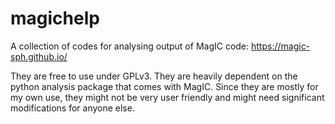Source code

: # magichelp

A collection of codes for analysing output of MagIC code: https://magic-sph.github.io/

They are free to use under GPLv3. They are heavily dependent on the python analysis package
that comes with MagIC. Since they are mostly for my own use, they might not be very user
friendly and might need significant modifications for anyone else.
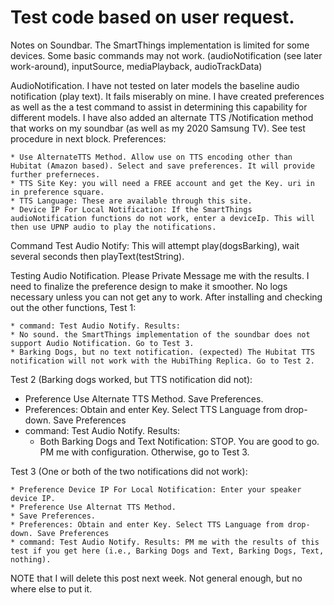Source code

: # Test code based on user request.
Notes on Soundbar. The SmartThings implementation is limited for some devices. Some basic commands may not work. (audioNotification (see later work-around), inputSource, mediaPlayback, audioTrackData)

AudioNotification. I have not tested on later models the baseline audio notification (play text). It fails miserably on mine. I have created preferences as well as the a test command to assist in determining this capability for different models. I have also added an alternate TTS /Notification method that works on my soundbar (as well as my 2020 Samsung TV). See test procedure in next block.
Preferences:

    * Use AlternateTTS Method. Allow use on TTS encoding other than Hubitat (Amazon based). Select and save preferences. It will provide further preferneces.
    * TTS Site Key: you will need a FREE account and get the Key. uri in in preference square.
    * TTS Language: These are available through this site.
    * Device IP For Local Notification: If the SmartThings audioNotification functions do not work, enter a deviceIp. This will then use UPNP audio to play the notifications.

Command Test Audio Notify: This will attempt play(dogsBarking), wait several seconds then playText(testString).

Testing Audio Notification. Please Private Message me with the results. I need to finalize the preference design to make it smoother. No logs necessary unless you can not get any to work. After installing and checking out the other functions,
Test 1:

    * command: Test Audio Notify. Results:
    * No sound. the SmartThings implementation of the soundbar does not support Audio Notification. Go to Test 3.
    * Barking Dogs, but no text notification. (expected) The Hubitat TTS notification will not work with the HubiThing Replica. Go to Test 2.

Test 2 (Barking dogs worked, but TTS notification did not):

   *  Preference Use Alternate TTS Method. Save Preferences.
   * Preferences: Obtain and enter Key. Select TTS Language from drop-down. Save Preferences
   * command: Test Audio Notify. Results:
     * Both Barking Dogs and Text Notification: STOP. You are good to go. PM me with configuration.
    Otherwise, go to Test 3.

Test 3 (One or both of the two notifications did not work):

    * Preference Device IP For Local Notification: Enter your speaker device IP.
    * Preference Use Alternat TTS Method.
    * Save Preferences.
    * Preferences: Obtain and enter Key. Select TTS Language from drop-down. Save Preferences
    * command: Test Audio Notify. Results: PM me with the results of this test if you get here (i.e., Barking Dogs and Text, Barking Dogs, Text, nothing).

NOTE that I will delete this post next week. Not general enough, but no where else to put it.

## About this task
Using the records above, restate word for word the lines from the one with "Command Test Audio" through the one with "speaker device IP.", both included.

## Written reply
Command Test Audio Notify: This will attempt play(dogsBarking), wait several seconds then playText(testString).

Testing Audio Notification. Please Private Message me with the results. I need to finalize the preference design to make it smoother. No logs necessary unless you can not get any to work. After installing and checking out the other functions,
Test 1:

    * command: Test Audio Notify. Results:
    * No sound. the SmartThings implementation of the soundbar does not support Audio Notification. Go to Test 3.
    * Barking Dogs, but no text notification. (expected) The Hubitat TTS notification will not work with the HubiThing Replica. Go to Test 2.

Test 2 (Barking dogs worked, but TTS notification did not):

   *  Preference Use Alternate TTS Method. Save Preferences.
   * Preferences: Obtain and enter Key. Select TTS Language from drop-down. Save Preferences
   * command: Test Audio Notify. Results:
     * Both Barking Dogs and Text Notification: STOP. You are good to go. PM me with configuration.
    Otherwise, go to Test 3.

Test 3 (One or both of the two notifications did not work):

    * Preference Device IP For Local Notification: Enter your speaker device IP.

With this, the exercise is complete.